- REQUIREMENT -
Your reply should hold only the lines from the one containing "The backend should" to the final line of the listing below, restated word for word.
Start of RAW DATA
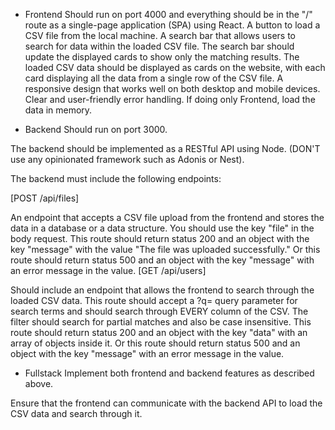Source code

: * Frontend
Should run on port 4000 and everything should be in the "/" route as a single-page application (SPA) using React.
A button to load a CSV file from the local machine.
A search bar that allows users to search for data within the loaded CSV file.
The search bar should update the displayed cards to show only the matching results.
The loaded CSV data should be displayed as cards on the website, with each card displaying all the data from a single row of the CSV file.
A responsive design that works well on both desktop and mobile devices.
Clear and user-friendly error handling.
If doing only Frontend, load the data in memory.

* Backend
Should run on port 3000.

The backend should be implemented as a RESTful API using Node. (DON'T use any opinionated framework such as Adonis or Nest).

The backend must include the following endpoints:

[POST /api/files] 

An endpoint that accepts a CSV file upload from the frontend and stores the data in a database or a data structure. You should use the key "file" in the body request.
This route should return status 200 and an object with the key "message" with the value "The file was uploaded successfully."
Or this route should return status 500 and an object with the key "message" with an error message in the value.
[GET /api/users] 

Should include an endpoint that allows the frontend to search through the loaded CSV data. This route should accept a ?q= query parameter for search terms and should search through EVERY column of the CSV. The filter should search for partial matches and also be case insensitive.
This route should return status 200 and an object with the key "data" with an array of objects inside it.
Or this route should return status 500 and an object with the key "message" with an error message in the value.

* Fullstack
Implement both frontend and backend features as described above.

Ensure that the frontend can communicate with the backend API to load the CSV data and search through it.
End of RAW DATA
- SOLUTION TO THE EXERCISE -
The backend should be implemented as a RESTful API using Node. (DON'T use any opinionated framework such as Adonis or Nest).

The backend must include the following endpoints:

[POST /api/files] 

An endpoint that accepts a CSV file upload from the frontend and stores the data in a database or a data structure. You should use the key "file" in the body request.
This route should return status 200 and an object with the key "message" with the value "The file was uploaded successfully."
Or this route should return status 500 and an object with the key "message" with an error message in the value.
[GET /api/users] 

Should include an endpoint that allows the frontend to search through the loaded CSV data. This route should accept a ?q= query parameter for search terms and should search through EVERY column of the CSV. The filter should search for partial matches and also be case insensitive.
This route should return status 200 and an object with the key "data" with an array of objects inside it.
Or this route should return status 500 and an object with the key "message" with an error message in the value.

* Fullstack
Implement both frontend and backend features as described above.

Ensure that the frontend can communicate with the backend API to load the CSV data and search through it.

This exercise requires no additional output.